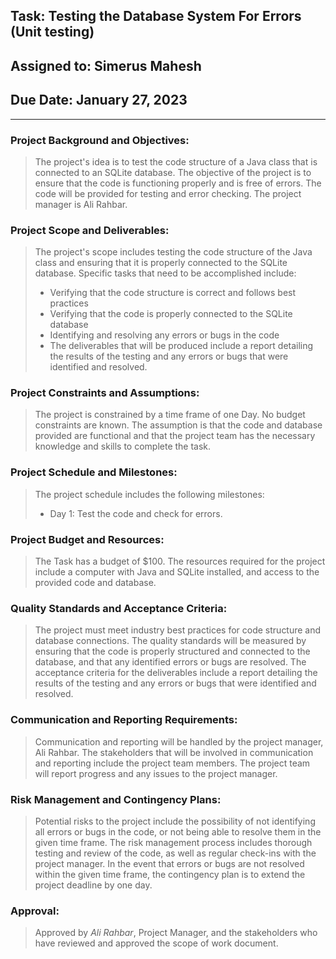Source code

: ## Task: Testing the Database System For Errors (Unit testing)
## Assigned to: Simerus Mahesh 
## Due Date: January 27, 2023
***

### Project Background and Objectives:

> The project's idea is to test the code structure of a Java class that is connected to an SQLite database. The objective of the project is to ensure that the code is functioning properly and is free of errors. The code will be provided for testing and error checking. The project manager is Ali Rahbar.

### Project Scope and Deliverables:

> The project's scope includes testing the code structure of the Java class and ensuring that it is properly connected to the SQLite database. Specific tasks that need to be accomplished include:
> * Verifying that the code structure is correct and follows best practices
> * Verifying that the code is properly connected to the SQLite database
> * Identifying and resolving any errors or bugs in the code 
> * The deliverables that will be produced include a report detailing the results of the testing and any errors or bugs that were identified and resolved.


### Project Constraints and Assumptions:

> The project is constrained by a time frame of one Day. No budget constraints are known. The assumption is that the code and database provided are functional and that the project team has the necessary knowledge and skills to complete the task.


### Project Schedule and Milestones:

> The project schedule includes the following milestones:
>
> * Day 1: Test the code and check for errors.


### Project Budget and Resources:

> The Task has a budget of $100. The resources required for the project include a computer with Java and SQLite installed, and access to the provided code and database.


### Quality Standards and Acceptance Criteria:

> The project must meet industry best practices for code structure and database connections. The quality standards will be measured by ensuring that the code is properly structured and connected to the database, and that any identified errors or bugs are resolved. The acceptance criteria for the deliverables include a report detailing the results of the testing and any errors or bugs that were identified and resolved.


### Communication and Reporting Requirements:

> Communication and reporting will be handled by the project manager, Ali Rahbar. The stakeholders that will be involved in communication and reporting include the project team members. The project team will report progress and any issues to the project manager.


### Risk Management and Contingency Plans:

> Potential risks to the project include the possibility of not identifying all errors or bugs in the code, or not being able to resolve them in the given time frame. The risk management process includes thorough testing and review of the code, as well as regular check-ins with the project manager. In the event that errors or bugs are not resolved within the given time frame, the contingency plan is to extend the project deadline by one day.


### Approval:

> Approved by _Ali Rahbar_, Project Manager, and the stakeholders who have reviewed and approved the scope of work document.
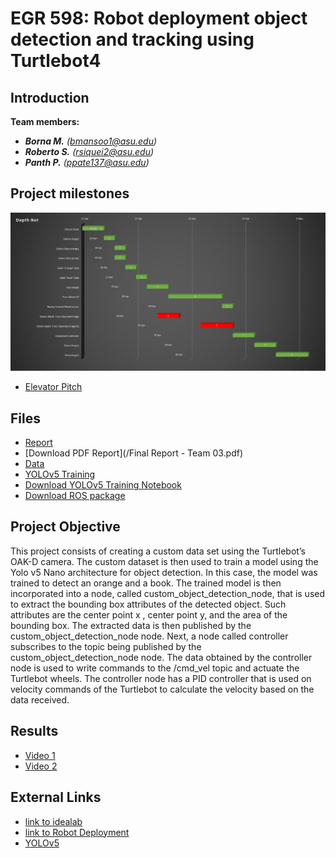 # EGR 598: Robot deployment object detection and tracking using Turtlebot4

## Introduction

**Team members:**
* **_Borna M._** _(bmansoo1@asu.edu)_
* **_Roberto S._** _(rsiquei2@asu.edu)_
* **_Panth P._** _(ppate137@asu.edu)_

## Project milestones
![image caption](/Ganttchart.jpg)
* [Elevator Pitch](/elevator_pitch_take_1.mp4)

## Files
* [Report](/FinalReportTeam03.html)
* [Download PDF Report](/Final Report - Team 03.pdf)
* [Data](https://app.roboflow.com/robdep/robdep_project/deploy/2)
* [YOLOv5 Training](/YOLOv5_Custom_Training.html)
* [Download YOLOv5 Training Notebook](/YOLOv5_Custom_Training.ipynb)
* [Download ROS package](/ROSPackage.zip)

## Project Objective

This project consists of creating a custom data set using the Turtlebot’s OAK-D camera. The custom dataset is then used to train a model using the Yolo v5 Nano architecture for object detection. In this case, the model was trained to detect an orange and a book. The trained model is then incorporated into a node, called custom_object_detection_node, that is used to extract the bounding box attributes of the detected object. Such attributes are the center point x , center point y, and the area of the bounding box. The extracted data is then published by the custom_object_detection_node node. Next, a node called controller subscribes to the topic being published by the custom_object_detection_node node. The data obtained by the controller node is used to write commands to the /cmd_vel topic and actuate the Turtlebot wheels. The controller node has a PID controller that is used on velocity commands of the Turtlebot to calculate the velocity based on the data received.

## Results

* [Video 1](/CameraView.mp4)
* [Video 2](/ScreenView.mp4)

## External Links

* [link to idealab](https://idealab.asu.edu)
* [link to Robot Deployment](https://robot-deployment.bitbucket.io/)
* [YOLOv5](https://github.com/ultralytics/yolov5)


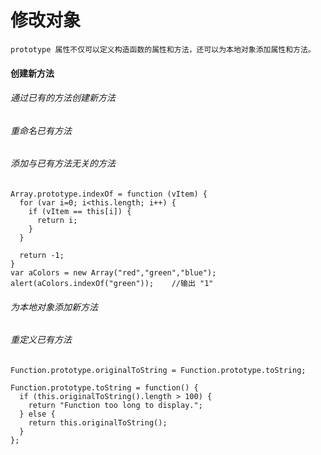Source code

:# 修改对象
    prototype 属性不仅可以定义构造函数的属性和方法，还可以为本地对象添加属性和方法。
#### 创建新方法
###### 通过已有的方法创建新方法
###### 重命名已有方法
###### 添加与已有方法无关的方法
    Array.prototype.indexOf = function (vItem) {
      for (var i=0; i<this.length; i++) {
        if (vItem == this[i]) {
    	  return i;
    	}
      }

      return -1;
    }
    var aColors = new Array("red","green","blue");
    alert(aColors.indexOf("green"));	//输出 "1"
###### 为本地对象添加新方法
###### 重定义已有方法
    Function.prototype.originalToString = Function.prototype.toString;

    Function.prototype.toString = function() {
      if (this.originalToString().length > 100) {
        return "Function too long to display.";
      } else {
        return this.originalToString();
      }
    };
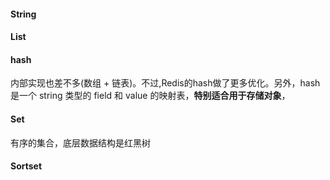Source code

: #### String

#### List

#### hash

内部实现也差不多(数组 + 链表)。不过,Redis的hash做了更多优化。另外，hash 是一个 string 类型的 field 和 value 的映射表，**特别适合用于存储对象**，

#### Set
有序的集合，底层数据结构是红黑树

#### Sortset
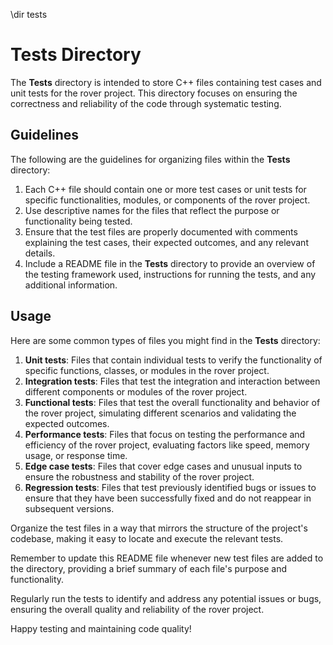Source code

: \dir tests
# Tests Directory

The **Tests** directory is intended to store C++ files containing test cases and unit tests for the rover project. This directory focuses on ensuring the correctness and reliability of the code through systematic testing.

## Guidelines

The following are the guidelines for organizing files within the **Tests** directory:

1. Each C++ file should contain one or more test cases or unit tests for specific functionalities, modules, or components of the rover project.
2. Use descriptive names for the files that reflect the purpose or functionality being tested.
3. Ensure that the test files are properly documented with comments explaining the test cases, their expected outcomes, and any relevant details.
4. Include a README file in the **Tests** directory to provide an overview of the testing framework used, instructions for running the tests, and any additional information.

## Usage

Here are some common types of files you might find in the **Tests** directory:

1. **Unit tests**: Files that contain individual tests to verify the functionality of specific functions, classes, or modules in the rover project.
2. **Integration tests**: Files that test the integration and interaction between different components or modules of the rover project.
3. **Functional tests**: Files that test the overall functionality and behavior of the rover project, simulating different scenarios and validating the expected outcomes.
4. **Performance tests**: Files that focus on testing the performance and efficiency of the rover project, evaluating factors like speed, memory usage, or response time.
5. **Edge case tests**: Files that cover edge cases and unusual inputs to ensure the robustness and stability of the rover project.
6. **Regression tests**: Files that test previously identified bugs or issues to ensure that they have been successfully fixed and do not reappear in subsequent versions.

Organize the test files in a way that mirrors the structure of the project's codebase, making it easy to locate and execute the relevant tests.

Remember to update this README file whenever new test files are added to the directory, providing a brief summary of each file's purpose and functionality.

Regularly run the tests to identify and address any potential issues or bugs, ensuring the overall quality and reliability of the rover project.

Happy testing and maintaining code quality!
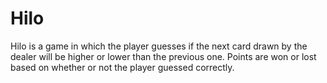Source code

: # Hilo


Hilo is a game in which the player guesses if the next card drawn by the dealer will be higher or lower than the previous one. Points are won or lost based on whether or not the player guessed correctly. 
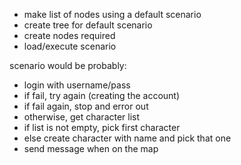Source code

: * make list of nodes using a default scenario
* create tree for default scenario
* create nodes required
* load/execute scenario

scenario would be probably:
* login with username/pass
* if fail, try again (creating the account)
* if fail again, stop and error out
* otherwise, get character list
* if list is not empty, pick first character
* else create character with name and pick that one
* send message when on the map
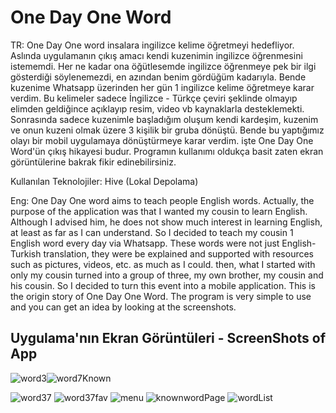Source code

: # One Day One Word

TR: One Day One word insalara ingilizce kelime öğretmeyi hedefliyor. Aslında uygulamanın çıkış amacı kendi kuzenimin ingilizce öğrenmesini istememdi. Her ne kadar ona öğütlesemde ingilizce öğrenmeye pek bir ilgi gösterdiği söylenemezdi, en azından benim gördüğüm kadarıyla. Bende kuzenime Whatsapp üzerinden her gün 1 ingilizce kelime öğretmeye karar verdim. Bu kelimeler sadece İngilizce - Türkçe çeviri şeklinde olmayıp elimden geldiğince açıklayıp resim, video vb kaynaklarla desteklemekti. Sonrasında sadece kuzenimle başladığım oluşum kendi kardeşim, kuzenim ve onun kuzeni olmak üzere 3 kişilik bir gruba dönüştü. Bende bu yaptığımız olayı bir mobil uygulamaya dönüştürmeye karar verdim. işte One Day One Word'ün çıkış hikayesi budur. Programın kullanımı oldukça basit zaten ekran görüntülerine bakrak fikir edinebilirsiniz.

Kullanılan Teknolojiler:
Hive (Lokal Depolama)

Eng: One Day One word aims to teach people English words. Actually, the purpose of the application was that I wanted my cousin to learn English. Although I advised him, he does not show much interest in learning English, at least as far as I can understand. So I decided to teach my cousin 1 English word every day via Whatsapp. These words were not just English-Turkish translation, they were be explained and supported with resources such as pictures, videos, etc. as much as I could. then, what I started with only my cousin turned into a group of three, my own brother, my cousin and his cousin. So I decided to turn this event into a mobile application. This is the origin story of One Day One Word. The program is very simple to use and you can get an idea by looking at the screenshots.


## Uygulama'nın Ekran Görüntüleri - ScreenShots of App

![word3](https://github.com/doclock4715/one_day_one_word/blob/master/assets/images/word3.jpg)![word7Known](https://github.com/doclock4715/one_day_one_word/blob/master/assets/images/word7Known.jpg)

![word37](https://github.com/doclock4715/one_day_one_word/blob/master/assets/images/word37.jpg)
![word37fav](https://github.com/doclock4715/one_day_one_word/blob/master/assets/images/word37fav.jpg)
![menu](https://github.com/doclock4715/one_day_one_word/blob/master/assets/images/menu.jpg)
![knownwordPage](https://github.com/doclock4715/one_day_one_word/blob/master/assets/images/knownWordsPage.jpg)
![wordList](https://github.com/doclock4715/one_day_one_word/blob/master/assets/images/wordList.jpg)
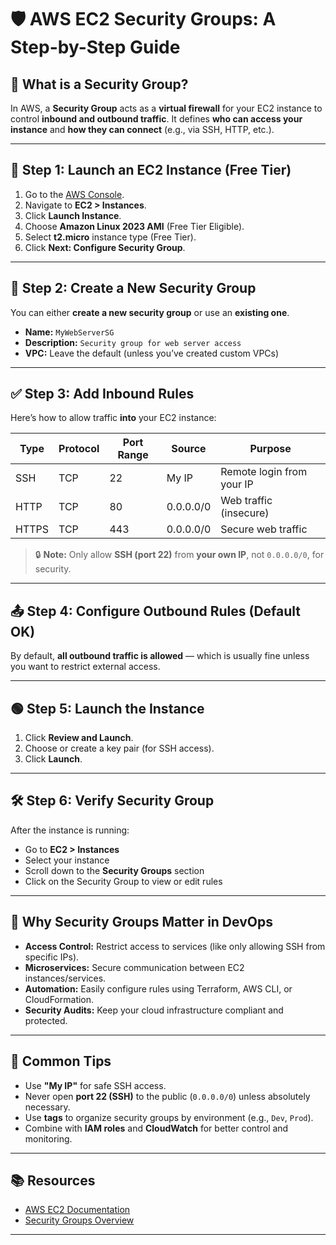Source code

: # 🛡️ AWS EC2 Security Groups: A Step-by-Step Guide

## 📌 What is a Security Group?

In AWS, a **Security Group** acts as a **virtual firewall** for your EC2 instance to control **inbound and outbound traffic**. It defines **who can access your instance** and **how they can connect** (e.g., via SSH, HTTP, etc.).

---

## 🚀 Step 1: Launch an EC2 Instance (Free Tier)

1. Go to the [AWS Console](https://console.aws.amazon.com).
2. Navigate to **EC2 > Instances**.
3. Click **Launch Instance**.
4. Choose **Amazon Linux 2023 AMI** (Free Tier Eligible).
5. Select **t2.micro** instance type (Free Tier).
6. Click **Next: Configure Security Group**.

---

## 🔐 Step 2: Create a New Security Group

You can either **create a new security group** or use an **existing one**.

- **Name:** `MyWebServerSG`
- **Description:** `Security group for web server access`
- **VPC:** Leave the default (unless you’ve created custom VPCs)

---

## ✅ Step 3: Add Inbound Rules

Here’s how to allow traffic **into** your EC2 instance:

| Type     | Protocol | Port Range | Source        | Purpose                    |
|----------|----------|------------|---------------|----------------------------|
| SSH      | TCP      | 22         | My IP         | Remote login from your IP  |
| HTTP     | TCP      | 80         | 0.0.0.0/0     | Web traffic (insecure)     |
| HTTPS    | TCP      | 443        | 0.0.0.0/0     | Secure web traffic         |

> 🔒 **Note:** Only allow **SSH (port 22)** from **your own IP**, not `0.0.0.0/0`, for security.

---

## 📤 Step 4: Configure Outbound Rules (Default OK)

By default, **all outbound traffic is allowed** — which is usually fine unless you want to restrict external access.

---

## 🟢 Step 5: Launch the Instance

1. Click **Review and Launch**.
2. Choose or create a key pair (for SSH access).
3. Click **Launch**.

---

## 🛠️ Step 6: Verify Security Group

After the instance is running:

- Go to **EC2 > Instances**
- Select your instance
- Scroll down to the **Security Groups** section
- Click on the Security Group to view or edit rules

---

## 🧠 Why Security Groups Matter in DevOps

- **Access Control:** Restrict access to services (like only allowing SSH from specific IPs).
- **Microservices:** Secure communication between EC2 instances/services.
- **Automation:** Easily configure rules using Terraform, AWS CLI, or CloudFormation.
- **Security Audits:** Keep your cloud infrastructure compliant and protected.

---

## 🔄 Common Tips

- Use **"My IP"** for safe SSH access.
- Never open **port 22 (SSH)** to the public (`0.0.0.0/0`) unless absolutely necessary.
- Use **tags** to organize security groups by environment (e.g., `Dev`, `Prod`).
- Combine with **IAM roles** and **CloudWatch** for better control and monitoring.

---

## 📚 Resources

- [AWS EC2 Documentation](https://docs.aws.amazon.com/ec2/)
- [Security Groups Overview](https://docs.aws.amazon.com/vpc/latest/userguide/VPC_SecurityGroups.html)

---
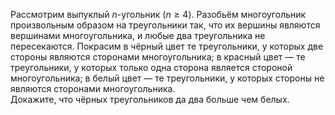 Рассмотрим выпуклый $n$-угольник $(n \geq 4)$. Разобьём многоугольник произвольным образом на треугольники так, что их вершины являются вершинами многоугольника, и любые два треугольника не пересекаются. Покрасим в чёрный цвет те треугольники, у которых две стороны являются сторонами многоугольника; в красный цвет — те треугольники, у которых только одна сторона является стороной многоугольника; в белый цвет — те треугольники, у которых стороны не являются сторонами многоугольника. <br> Докажите, что чёрных треугольников да два больше чем белых.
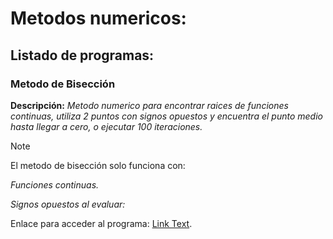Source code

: # Metodos numericos:

## Listado de programas: 

### Metodo de Bisección
**Descripción:**  *Metodo numerico para encontrar raices de funciones continuas, utiliza 2 puntos con signos opuestos y encuentra el punto medio hasta llegar a cero, o ejecutar 100 iteraciones.*
> [!NOTE]
>El metodo de bisección solo funciona con:

*Funciones continuas.*

*Signos opuestos al evaluar:*

Enlace para acceder al programa: [Link Text]([#this-heading-is-not-unique-in-the-file-1](https://github.com/k0k4depelover/Metodos-Numericos/blob/main/MetodoBiseccion.py)).
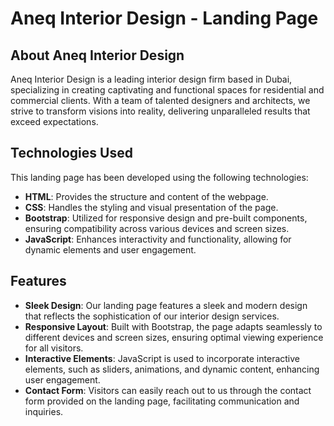# Aneq Interior Design - Landing Page

## About Aneq Interior Design

Aneq Interior Design is a leading interior design firm based in Dubai, specializing in creating captivating and functional spaces for residential and commercial clients. With a team of talented designers and architects, we strive to transform visions into reality, delivering unparalleled results that exceed expectations.

## Technologies Used

This landing page has been developed using the following technologies:

- **HTML**: Provides the structure and content of the webpage.
- **CSS**: Handles the styling and visual presentation of the page.
- **Bootstrap**: Utilized for responsive design and pre-built components, ensuring compatibility across various devices and screen sizes.
- **JavaScript**: Enhances interactivity and functionality, allowing for dynamic elements and user engagement.

## Features

- **Sleek Design**: Our landing page features a sleek and modern design that reflects the sophistication of our interior design services.
- **Responsive Layout**: Built with Bootstrap, the page adapts seamlessly to different devices and screen sizes, ensuring optimal viewing experience for all visitors.
- **Interactive Elements**: JavaScript is used to incorporate interactive elements, such as sliders, animations, and dynamic content, enhancing user engagement.
- **Contact Form**: Visitors can easily reach out to us through the contact form provided on the landing page, facilitating communication and inquiries.

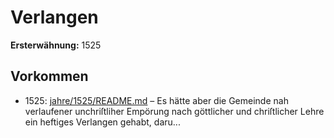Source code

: # Verlangen

**Ersterwähnung:** 1525

## Vorkommen
- 1525: [jahre/1525/README.md](../jahre/1525/README.md) – Es hätte aber die Gemeinde
nah verlaufener unchriſtliher Empörung nach göttlicher
und chriſtlicher Lehre ein heftiges Verlangen gehabt, daru...
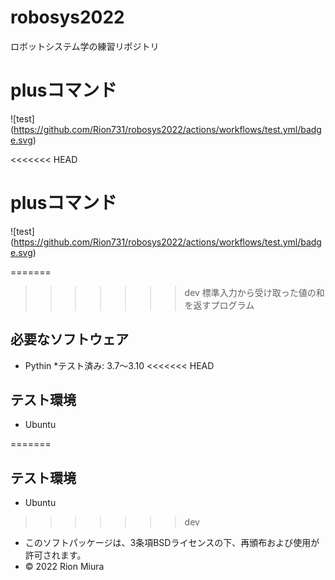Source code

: # robosys2022
ロボットシステム学の練習リポジトリ
# plusコマンド
![test] (https://github.com/Rion731/robosys2022/actions/workflows/test.yml/badge.svg)

<<<<<<< HEAD
# plusコマンド
![test] (https://github.com/Rion731/robosys2022/actions/workflows/test.yml/badge.svg)

=======
>>>>>>> dev
標準入力から受け取った値の和を返すプログラム

## 必要なソフトウェア
* Pythin
  *テスト済み: 3.7～3.10
<<<<<<< HEAD

## テスト環境
* Ubuntu

=======
## テスト環境
* Ubuntu
>>>>>>> dev
* このソフトパッケージは、3条項BSDライセンスの下、再頒布および使用が許可されます。
* © 2022 Rion Miura 
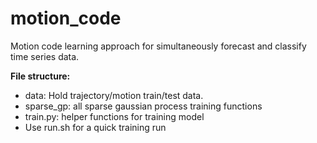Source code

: # motion_code
Motion code learning approach for simultaneously forecast and classify time series data.

**File structure:**
* data: Hold trajectory/motion train/test data.
* sparse_gp: all sparse gaussian process training functions
* train.py: helper functions for training model
* Use run.sh for a quick training run
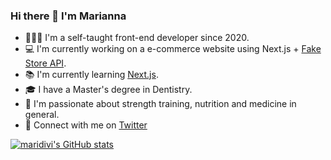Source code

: ### Hi there 👋 I'm Marianna



- 🙍🏻‍♀️ I'm a self-taught front-end developer since 2020.
- 💻 I'm currently working on a e-commerce website using Next.js + [Fake Store API](https://fakestoreapi.com/).
- 📚 I'm currently learning [Next.js](https://nextjs.org/).
- 🎓 I have a Master's degree in Dentistry.
- 🌱 I'm passionate about strength training, nutrition and medicine in general.
- 💬 Connect with me on [Twitter](https://twitter.com/maridivi89)

[![maridivi's GitHub stats](https://github-readme-stats.vercel.app/api?username=maridivi)](https://github.com/maridivi/github-readme-stats)




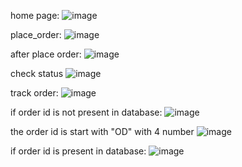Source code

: 
home page:
![image](https://user-images.githubusercontent.com/42277681/218060169-67106eb2-ba1c-49fd-bd44-0c18acee6f19.png)

place_order:
![image](https://user-images.githubusercontent.com/42277681/218060285-b043e0da-2416-4470-9742-feb80bca4ce1.png)

after place order:
![image](https://user-images.githubusercontent.com/42277681/218060549-c3cb9060-a825-49a7-acb6-796cc1c6e36e.png)

check status
![image](https://user-images.githubusercontent.com/42277681/218060677-1c41d3e6-e991-48ed-b764-41014218bb7e.png)

track order:
![image](https://user-images.githubusercontent.com/42277681/218060842-53b73f24-74af-4200-9fb0-3e95edc6a34c.png)

if order id is not present in database:
![image](https://user-images.githubusercontent.com/42277681/218061134-75768de3-4672-4959-88b7-a47c78bd0c29.png)

the order id is start with "OD" with 4 number 
![image](https://user-images.githubusercontent.com/42277681/218061314-c35f66ec-7bbd-4716-b97c-14ed3ddaf159.png)

if order id is present in database:
![image](https://user-images.githubusercontent.com/42277681/218061388-24dffcba-6220-4011-8013-03c34ac0d74d.png)
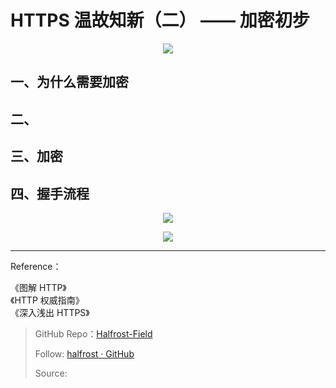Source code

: # HTTPS 温故知新（二） —— 加密初步


<p align='center'>
<img src='https://img.halfrost.com/Blog/ArticleImage/96_0.png'>
</p>


## 一、为什么需要加密




## 二、



## 三、加密



## 四、握手流程


<p align='center'>
<img src='../images/HTTPS_guide.png'>
</p>


<p align='center'>
<img src='../images/http_https.png'>
</p>

------------------------------------------------------

Reference：
  
《图解 HTTP》    
《HTTP 权威指南》  
《深入浅出 HTTPS》  


> GitHub Repo：[Halfrost-Field](HTTPS://github.com/halfrost/Halfrost-Field)
> 
> Follow: [halfrost · GitHub](HTTPS://github.com/halfrost)
>
> Source: []()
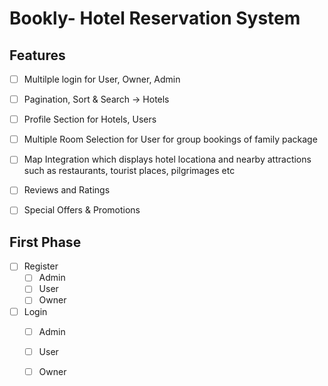 # Bookly- Hotel Reservation System

## Features
- [ ] Multilple login for User, Owner, Admin
- [ ] Pagination, Sort & Search -> Hotels
- [ ] Profile Section for Hotels, Users
- [ ] Multiple Room Selection for User for group bookings of family package
- [ ] Map Integration which displays hotel locationa and nearby attractions such as restaurants, tourist places, pilgrimages etc
- [ ] Reviews and Ratings 
- [ ] Special Offers & Promotions 


## First Phase
- [ ] Register
  - [ ] Admin
  - [ ] User
  - [ ] Owner

- [ ] Login
  - [ ] Admin
  - [ ] User
  - [ ] Owner
       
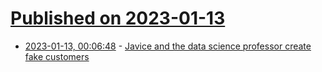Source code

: # [Published on 2023-01-13](index.md)

* [2023-01-13, 00:06:48](https://news.ycombinator.com/item?id=34362157) - [Javice and the data science professor create fake customers](https://www.documentcloud.org/documents/23570243-frank_suit#document/p21)
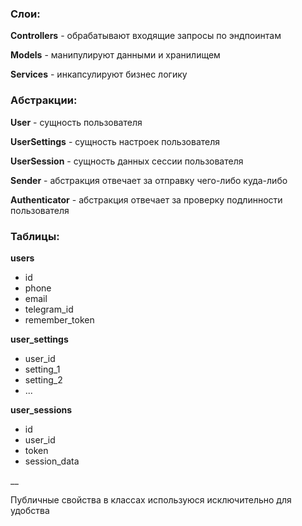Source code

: ### Слои:

**Controllers** - обрабатывают входящие запросы по эндпоинтам

**Models** - манипулируют данными и хранилищем

**Services** - инкапсулируют бизнес логику

### Абcтракции:

**User** - сущность пользователя

**UserSettings** - сущность настроек пользователя

**UserSession** - сущность данных сессии пользователя

**Sender** - абстракция отвечает за отправку чего-либо куда-либо

**Authenticator** - абстракция отвечает за проверку подлинности пользователя

### Таблицы:

**users**
* id
* phone
* email
* telegram_id
* remember_token

**user_settings**
* user_id
* setting_1
* setting_2
* ...

**user_sessions**
* id
* user_id
* token
* session_data

__

Публичные свойства в классах используюся исключительно для удобства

• **TASK PROMPT**
In the material above, how many lines include the string "execute"? Please reply with the number only.

• **ANSWER SECTION**
2